I recently migrated my blog from running on Ghost to Hugo. With
that, came a few changes to how the pages were built, how the URLs were formed,
and also the rules around showing 404s and redirecting where possible.
In a default Hugo installation, individual blog posts are each written as
index.html
files inside a directory named after the given slug. So you would
end up with something like so:
blog/
├─ hello-world/
│ ├─ index.html
├─ about/
│ ├─ index.html
├─ my-first-blog-post/
│ ├─ index.html
That means when someone visits either /hello-world
or /hello-world/
,
they'll be taken to the content (Which is actually stored as
/hello-world/index.html
).
Just to make things difficult, I didn't want my file structure to look like
that.

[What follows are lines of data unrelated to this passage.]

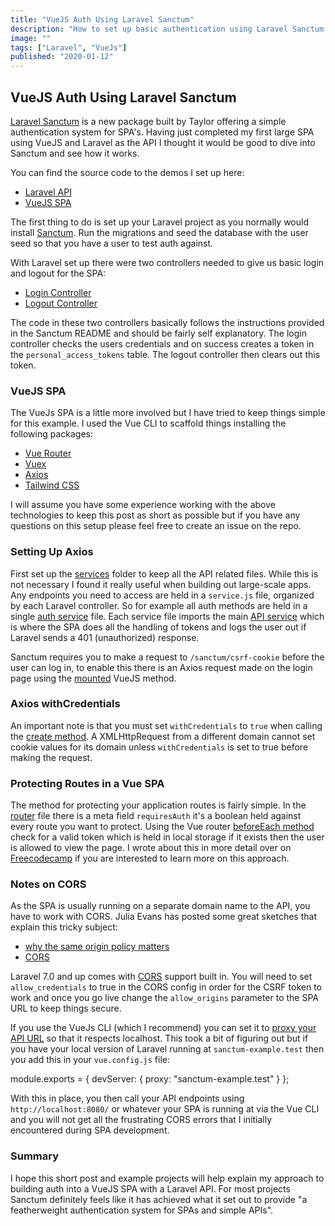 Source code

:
 ```yaml
---
title: "VueJS Auth Using Laravel Sanctum"
description: "How to set up basic authentication using Laravel Sanctum in a VueJs SPA."
image: ""
tags: ["Laravel", "VueJs"]
published: "2020-01-12"
---
```


## VueJS Auth Using Laravel Sanctum

[Laravel Sanctum](https://github.com/laravel/sanctum) is a new package built by Taylor offering a simple authentication system for SPA's. Having just completed my first large SPA using VueJS and Laravel as the API I thought it would be good to dive into Sanctum and see how it works.

You can find the source code to the demos I set up here:

- [Laravel API](https://github.com/garethredfern/sanctum-api)
- [VueJS SPA](https://github.com/garethredfern/sanctum-vue)

The first thing to do is set up your Laravel project as you normally would install [Sanctum](https://github.com/laravel/sanctum). Run the migrations and seed the database with the user seed so that you have a user to test auth against.

With Laravel set up there were two controllers needed to give us basic login and logout for the SPA:

- [Login Controller](https://github.com/garethredfern/sanctum-api/blob/master/app/Http/Controllers/API/Auth/LoginController.php)
- [Logout Controller](https://github.com/garethredfern/sanctum-api/blob/master/app/Http/Controllers/API/Auth/LogoutController.php)

The code in these two controllers basically follows the instructions provided in the Sanctum README and should be fairly self explanatory. The login controller checks the users credentials and on success creates a token in the `personal_access_tokens` table. The logout controller then clears out this token.

### VueJS SPA

The VueJs SPA is a little more involved but I have tried to keep things simple for this example. I used the Vue CLI to scaffold things installing the following packages:

- [Vue Router](https://router.vuejs.org/)
- [Vuex](https://vuex.vuejs.org/)
- [Axios](https://github.com/axios/axios)
- [Tailwind CSS](https://tailwindcss.com/)

I will assume you have some experience working with the above technologies to keep this post as short as possible but if you have any questions on this setup please feel free to create an issue on the repo.

### Setting Up Axios

First set up the [services](https://github.com/garethredfern/sanctum-vue/tree/master/src/services) folder to keep all the API related files. While this is not necessary I found it really useful when building out large-scale apps. Any endpoints you need to access are held in a `service.js` file, organized by each Laravel controller. So for example all auth methods are held in a single [auth service](https://github.com/garethredfern/sanctum-vue/blob/master/src/services/AuthService.js) file. Each service file imports the main [API service](https://github.com/garethredfern/sanctum-vue/blob/master/src/services/API.js) which is where the SPA does all the handling of tokens and logs the user out if Laravel sends a 401 (unauthorized) response.

Sanctum requires you to make a request to `/sanctum/csrf-cookie` before the user can log in, to enable this there is an Axios request made on the login page using the [mounted](https://github.com/garethredfern/sanctum-vue/blob/master/src/components/auth/Login.vue#L75) VueJS method.

### Axios withCredentials

An important note is that you must set `withCredentials` to `true` when calling the [create method](https://github.com/garethredfern/sanctum-vue/blob/master/src/services/API.js#L15). A XMLHttpRequest from a different domain cannot set cookie values for its domain unless `withCredentials` is set to true before making the request.

### Protecting Routes in a Vue SPA

The method for protecting your application routes is fairly simple. In the [router](https://github.com/garethredfern/sanctum-vue/blob/master/src/router.jsv) file there is a meta field `requiresAuth` it's a boolean held against every route you want to protect. Using the Vue router [beforeEach method](https://github.com/garethredfern/sanctum-vue/blob/master/src/router.js#L39) check for a valid token which is held in local storage if it exists then the user is allowed to view the page. I wrote about this in more detail over on [Freecodecamp](https://www.freecodecamp.org/news/authentication-with-vue-js-firebase-5c3a82149f66/) if you are interested to learn more on this approach.

### Notes on CORS

As the SPA is usually running on a separate domain name to the API, you have to work with CORS. Julia Evans has posted some great sketches that explain this tricky subject:

- [why the same origin policy matters](https://twitter.com/b0rk/status/1163460967067541504)
- [CORS](https://twitter.com/b0rk/status/1162392625057583104)

Laravel 7.0 and up comes with [CORS](https://laravel.com/docs/7.x/routing#cors) support built in. You will need to set `allow_credentials` to true in the CORS config in order for the CSRF token to work and once you go live change the `allow_origins` parameter to the SPA URL to keep things secure.

If you use the VueJs CLI (which I recommend) you can set it to [proxy your API URL](https://cli.vuejs.org/config/#devserver-proxy) so that it respects localhost. This took a bit of figuring out but if you have your local version of Laravel running at `sanctum-example.test` then you add this in your `vue.config.js` file:

module.exports = {
devServer: {
proxy: "sanctum-example.test"
}
};

With this in place, you then call your API endpoints using `http://localhost:8080/` or whatever your SPA is running at via the Vue CLI and you will not get all the frustrating CORS errors that I initially encountered during SPA development.

### Summary

I hope this short post and example projects will help explain my approach to building auth into a VueJS SPA with a Laravel API. For most projects Sanctum definitely feels like it has achieved what it set out to provide "a featherweight authentication system for SPAs and simple APIs".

It felt wrong. Instead I wanted each blog post to be generated as it's
own html file, with the slug being the filename.
Fortunately, Hugo has an option called uglyURLs, which does exactly
that. So the same structure above would instead look like this:
blog/
├─ about.html
├─ my-first-blog-post.html
├─ hello-world.html
However, while this may look good to me. It introduced a few issues that I had
to deal with. Primarily being that the .html
extension had to be given for
a page to load. There was no more /about
being redirected to /about.html
.
And definitely no /about/
being supported.
That obviously would break a lot of past links to my blog posts. So I had to
find a way to deal with this.
So I set about finding a way in nginx, to essentially remove the need to have
the extension in the URL. But I then realised, that it wasn't that simple.
Because, let's say I have an about page with the filename about.html
.
Ideally, I want /about.html
, /about
, and /about/
to redirect to this
page. But at the same time, I have a mini-site for my app, Text Shot, that
sites at /text-shot/index.html
, and ideally I want /text-shot/index.html
,
/text-shot/
, and /text-shot
to all redirect to this site.
That led me to a lot of Googling, regular expressions, and quite a bit of time
spent trying various options in my nginx configuration. (If you were super
unlucky, you may have hit a 404 while I was testing).
By default, my nginx configuration handled the requests with the try_files
function:
try_files $uri $uri.html $uri/ $uri =404;
Basically, if request was /about
, it would try to fetch a file from these
locations (in order): /about
, /about.html
, /about/
, and then if all of
those fail, produce a 404.
The code to deal with removing the need to include .html
was relatively
simple. All it does is check if the request includes the extension, and if so,
remove it and perform a 302 redirect to the plain URI.
if ($request_uri ~ ^/(.*)\.html(\?|$)) {
return 302 /$1;
}
try_files $uri $uri.html $uri/ $uri =404;
However, that still meant that if you visited /about/
, it would think you
were looking for /about/index.html
, rather than the /about.html
page.
So, I had to then add another redirect. So if the url ended in a trailing
slash (but wasn't just /
), it would also perform a 302 redirect to a url
without the trailing slash. I ended up with this:
location / {
if ($request_uri ~ ^/(.*)\.html(\?|$)) {
return 302 /$1;
}
if ($request_uri ~ ^/([-a-zA-Z0-9@:%_\+.~?&//=]*)\/$) {
return 302 /$1;
}
try_files $uri $uri.html $uri/index.html $uri/ $uri =404;
}
For reference, $uri
is the full request URL, and $request_uri
is anything
after the host.
There's bound to be a way for this logic to be improved. But as far as I can
see, it works how I expect, and it gives me the exact behaviour I was looking
for.
Now for some examples. First off, the ways in which you would get to a file
located at /about.html
:
(Note: all redirects are stated, the rest is the priority order of the
try_files
function.)
/about.html
: 302 to /about
-> try /about
-> try about.html
.
/about/
: 302 to /about
-> try /about
-> try about.html
.
/about
: try /about
-> try /about.html
.
And for the page located at /text-shot/index.html
:
/text-shot
: try /text-shot
-> try /text-shot.html
-> try /text-shot/index.html
.
/text-shot/
: 302 to /text-shot
-> try /text-shot
-> try /text-shot.html
-> try /text-shot/index.html
.
/text-shot/index
: try /text-shot/index
-> try /text-shot/index.html
.
/text-shot/index.html
: 302 to /text-shot/index
-> try /text-shot/index
-> try /text-shot/index.html
.
/text-shot/index/
: 302 to /text-shot/index
-> try /text-shot/index
->
try /text-shot/index.html
.
Note: nginx will search for an index file when try_files
checks $uri/
, so
there's no need to handle that. However, there were circular redirects when /text-shot/
would be redirected to /text-shot
, and then eventually back to /text-shot/
, so I added an explicit attempt to $uri/index.html
to avoid this.
Admittedly, a few of those examples are a bit odd, and likely will never
happen. But I had to cover all bases.
As you can see, it's not perfect. There are some requests that go through
a 302 just to end up at the exact page that was requested. Like #2 above.
In an ideal world, I'll never touch this configuration again. And there's also
a low chance that anyone reading this would ever need to do anything similar.
But, I can't say I found many resources online for my specific scenario, so
I thought I'd write my own.
I guess I brought this all on myself when I decided I wanted to both install my
own custom Hugo blog on a linux VM, and to also want static files with the full
filename, not just convenient "pretty" URLs that Hugo generates by default. Oh
well, at least I learned a bit more about how to configure nginx I guess.